• (bkz: kal olmak) ve güç durumda kalmak.
  • (bkz: $a$irmak)
    "- odaya bir girdim, baktim cirilciplak, kiz da diz cokmu$ onunde, kalakaldim..."
  • hayret eden bir ifade ile bakakalmak
    (bkz: donakalmak)
  • (bkz: stall)
  • bir süreç.
  • bazen umutsuzluk iğfal ettiğinde beynin en bakir köşelerini, tüm istekler bir bir yanılgıya dönüştüğünde, durup baktığımız yerden hayat tepetaklak görünüyorken içine düşülen durum.

    ---bazen son giden sevenin ardından gelen ilk gün,
    ---bazen bir garda oturup ayakkabılarından öteye gidememek,
    ---aldatılmak çoğu zaman,
    ---yanlış anlaşılmaktan korkarken hiç anlaşılamamak hayat boyu,
    ---tutunulan dalların birbir ele gelmesi,
    ---artık anneni bile özlerken kavuşamayacağını bilmek..

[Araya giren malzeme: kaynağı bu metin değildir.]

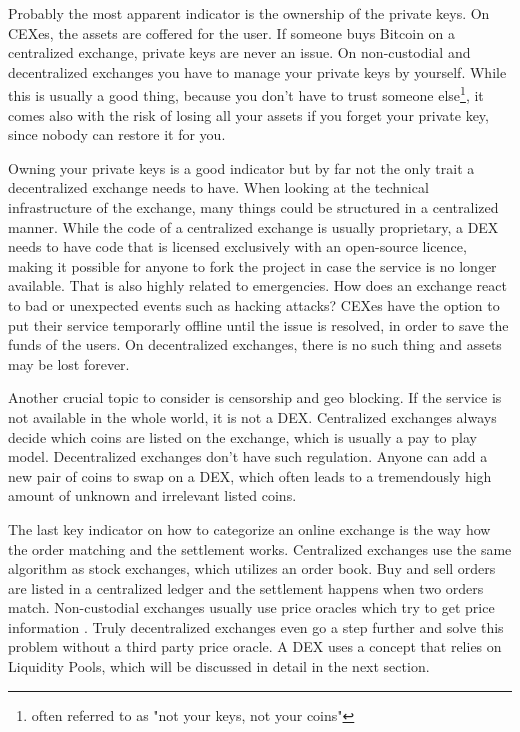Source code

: Probably the most apparent indicator is the ownership of the private keys. On CEXes, the assets are coffered for the user. If someone buys Bitcoin on a centralized exchange, private keys are never an issue. On non-custodial and decentralized exchanges you have to manage your private keys by yourself. While this is usually a good thing, because you don't have to trust someone else\footnote{often referred to as "not your keys, not your coins"}, it comes also with the risk of losing all your assets if you forget your private key, since nobody can restore it for you.

Owning your private keys is a good indicator but by far not the only trait a decentralized exchange needs to have. When looking at the technical infrastructure of the exchange, many things could be structured in a centralized manner. While the code of a centralized exchange is usually proprietary, a DEX needs to have code that is licensed exclusively with an open-source licence, making it possible for anyone to fork the project in case the service is no longer available. That is also highly related to emergencies. How does an exchange react to bad or unexpected events such as hacking attacks? CEXes have the option to put their service temporarly offline until the issue is resolved, in order to save the funds of the users. On decentralized exchanges, there is no such thing and assets may be lost forever.

Another crucial topic to consider is censorship and geo blocking. If the service is not available in the whole world, it is not a DEX. Centralized exchanges always decide which coins are listed on the exchange, which is usually a pay to play model. Decentralized exchanges don't have such regulation. Anyone can add a new pair of coins to swap on a DEX, which often leads to a tremendously high amount of unknown and irrelevant listed coins.

The last key indicator on how to categorize an online exchange is the way how the order matching and the settlement works. Centralized exchanges use the same algorithm as stock exchanges, which utilizes an order book. Buy and sell orders are listed in a centralized ledger and the settlement happens when two orders match. Non-custodial exchanges usually use price oracles which try to get price information \cite[p.\ 47]{WuSun2018}. Truly decentralized exchanges even go a step further and solve this problem without a third party price oracle. A DEX uses a concept that relies on Liquidity Pools, which will be discussed in detail in the next section.


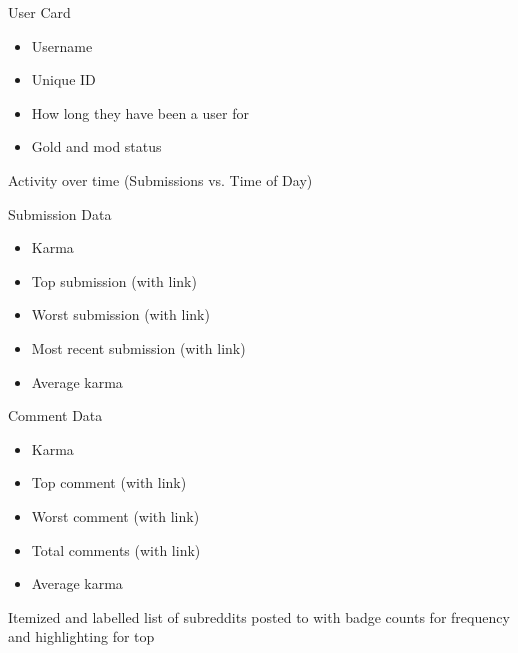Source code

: \documentclass[msc,oneside]{ubcthesis}%
\newenvironment{twocolitemize}{%
\begin{itemize}
\begin{multicols}{2}
}{%
\end{multicols}
\end{itemize}
}
\begin{document}
\begin{twocolitemize}
\item{User Card}
	\begin{itemize}
	\item{Username}
	\item{Unique ID}
	\item{How long they have been a user for}
	\item{Gold and mod status}
	\end{itemize}
\item{Activity over time (Submissions vs. Time of Day)}
\item{Submission Data}
	\begin{itemize}
	\item{Karma}
	\item{Top submission (with link)}
	\item{Worst submission (with link)}
	\item{Most recent submission (with link)}
	\item{Average karma}
	\end{itemize}
\item{Comment Data}
	\begin{itemize}
	\item{Karma}
	\item{Top comment (with link)}
	\item{Worst comment (with link)}
	\item{Total comments (with link)}
	\item{Average karma}
	\end{itemize}
\item{Itemized and labelled list of subreddits posted to with badge counts for frequency and highlighting for top}
\end{twocolitemize}
\end{document}
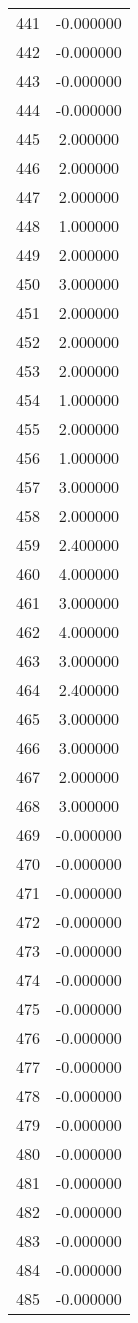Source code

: \documentclass[12pt]{article}
\begin{document}
\begin{longtable}{@{}cc@{}}
441 & -0.000000 \\
442 & -0.000000 \\
443 & -0.000000 \\
444 & -0.000000 \\
445 & 2.000000 \\
446 & 2.000000 \\
447 & 2.000000 \\
448 & 1.000000 \\
449 & 2.000000 \\
450 & 3.000000 \\
451 & 2.000000 \\
452 & 2.000000 \\
453 & 2.000000 \\
454 & 1.000000 \\
455 & 2.000000 \\
456 & 1.000000 \\
457 & 3.000000 \\
458 & 2.000000 \\
459 & 2.400000 \\
460 & 4.000000 \\
461 & 3.000000 \\
462 & 4.000000 \\
463 & 3.000000 \\
464 & 2.400000 \\
465 & 3.000000 \\
466 & 3.000000 \\
467 & 2.000000 \\
468 & 3.000000 \\
469 & -0.000000 \\
470 & -0.000000 \\
471 & -0.000000 \\
472 & -0.000000 \\
473 & -0.000000 \\
474 & -0.000000 \\
475 & -0.000000 \\
476 & -0.000000 \\
477 & -0.000000 \\
478 & -0.000000 \\
479 & -0.000000 \\
480 & -0.000000 \\
481 & -0.000000 \\
482 & -0.000000 \\
483 & -0.000000 \\
484 & -0.000000 \\
485 & -0.000000 \\

\end{longtable}
\end{document}
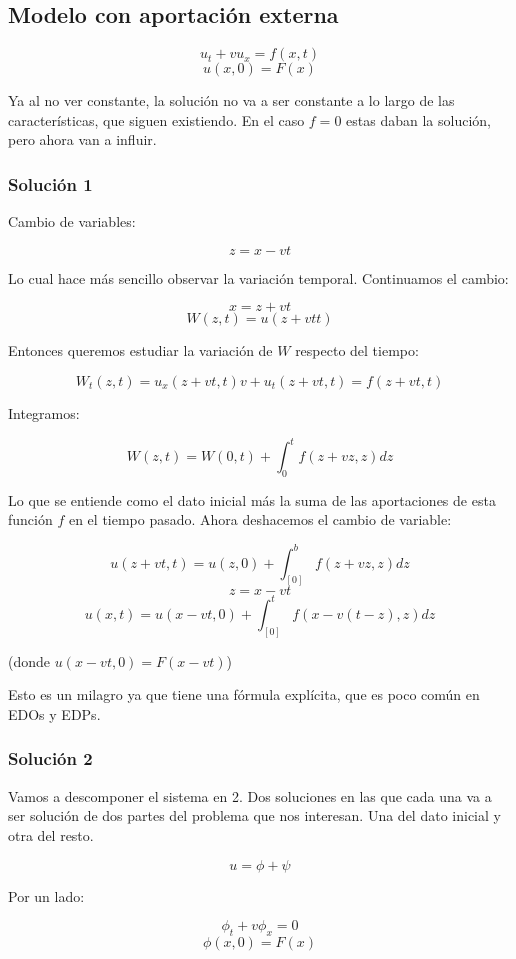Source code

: \documentclass[palatino]{apuntes}
\begin{document}
\subsection{Modelo con aportación externa}

$$u_t + vu_x = f(x,t)$$
$$u(x,0) = F(x)$$

Ya al no ver constante, la solución no va a ser constante a lo largo de las características, que siguen existiendo. En el caso $f = 0$ estas daban la solución, pero ahora van a influir.

\subsubsection{Solución 1}

Cambio de variables:

$$z = x-vt$$

Lo cual hace más sencillo observar la variación temporal. Continuamos el cambio:

$$x = z + vt$$
$$W(z,t) = u(z+vtt)$$

Entonces queremos estudiar la variación de $W$ respecto del tiempo:

$$W_t(z,t) = u_x(z + vt, t)v + u_t(z+vt, t) = f(z + vt, t)$$

Integramos:

$$W(z,t) = W(0,t) + \int^{t}_{0} f(z+vz, z) dz $$

Lo que se entiende como el dato inicial más la suma de las aportaciones de esta función $f$ en el tiempo pasado. Ahora deshacemos el cambio de variable:

$$u(z + vt, t) = u(z,0) + \int^{b}_[0] f(z+vz, z) dz$$
$$z = x-vt$$
$$u(x,t) = u(x-vt,0)+ \int^{t}_[0] f(x-v(t-z),z) dz$$

(donde $u(x-vt,0) = F(x-vt)$)

Esto es un milagro ya que tiene una fórmula explícita, que es poco común en EDOs y EDPs.

\subsubsection{Solución 2}

Vamos a descomponer el sistema en 2. Dos soluciones en las que cada una va a ser solución de dos partes del problema que nos interesan. Una del dato inicial y otra del resto.

$$u = \phi + \psi$$

Por un lado:

$$\phi_t + v\phi_x = 0$$
$$\phi(x,0) = F(x) $$
\end{document}
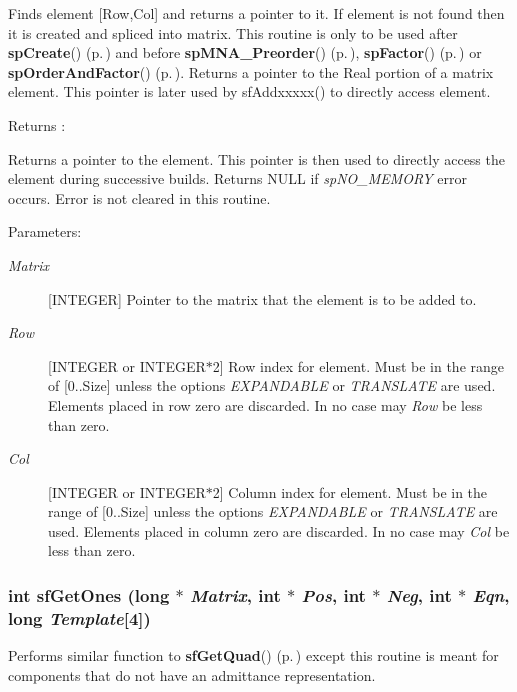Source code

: Finds element [Row,Col] and returns a pointer to it. If element is not found then it is created and spliced into matrix. This routine is only to be used after {\bf sp\-Create}() {\rm (p.\,\pageref{spAllocate_8c_a11})} and before {\bf sp\-MNA\_\-Preorder}() {\rm (p.\,\pageref{spUtils_8c_a11})}, {\bf sp\-Factor}() {\rm (p.\,\pageref{spFactor_8c_a25})} or {\bf sp\-Order\-And\-Factor}() {\rm (p.\,\pageref{spFactor_8c_a24})}. Returns a pointer to the Real portion of a matrix element. This pointer is later used by sf\-Addxxxxx() to directly access element.

\begin{Desc}
\item[Returns :]\par
[INTEGER] Returns a pointer to the element. This pointer is then used to directly access the element during successive builds. Returns NULL if {\em sp\-NO\_\-MEMORY} error occurs. Error is not cleared in this routine.\end{Desc}
\begin{Desc}
\item[Parameters: ]\par
\begin{description}
\item[{\em 
Matrix}][INTEGER] Pointer to the matrix that the element is to be added to. \item[{\em 
Row}][INTEGER or INTEGER$\ast$2] Row index for element. Must be in the range of [0..Size] unless the options {\em EXPANDABLE} or {\em TRANSLATE} are used. Elements placed in row zero are discarded. In no case may {\em Row} be less than zero. \item[{\em 
Col}][INTEGER or INTEGER$\ast$2] Column index for element. Must be in the range of [0..Size] unless the options {\em EXPANDABLE} or {\em TRANSLATE} are used. Elements placed in column zero are discarded. In no case may {\em Col} be less than zero. \end{description}
\end{Desc}
\subsubsection{\setlength{\rightskip}{0pt plus 5cm}int sf\-Get\-Ones (long $\ast$ {\em Matrix}, int $\ast$ {\em Pos}, int $\ast$ {\em Neg}, int $\ast$ {\em Eqn}, long {\em Template}[4])}\label{spFortran_8c_a54}


Performs similar function to {\bf sf\-Get\-Quad}() {\rm (p.\,\pageref{spFortran_8c_a53})} except this routine is meant for components that do not have an admittance representation.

    özetle eli kolu bağlı bir soluk çekmek içine, mecbur olunanlara bile yüz çevirip iyi bir şeyler olmasını beklemek. öylece.
  • bünyenin otomatik olarak pause tuşuna basması, basmak zorunda kalması.
    gerekli gereksiz devreye giren, bir garip savunma mekanizması.
    çok şey yapmak isteyip, hiçbir şeyin yapılamadığı, fiilin katı hali.
    gerçeklerle yüzleşmek, inanmamak için direnmek, gözlerin, beynin ve sonrasında kalbin ani bir cereyan kaçağıyla donup kalması.

    kalakalırken, zincirleme bir reaksiyon gerçekleşir. kimi zaman insandan insana atlayan bir zincir...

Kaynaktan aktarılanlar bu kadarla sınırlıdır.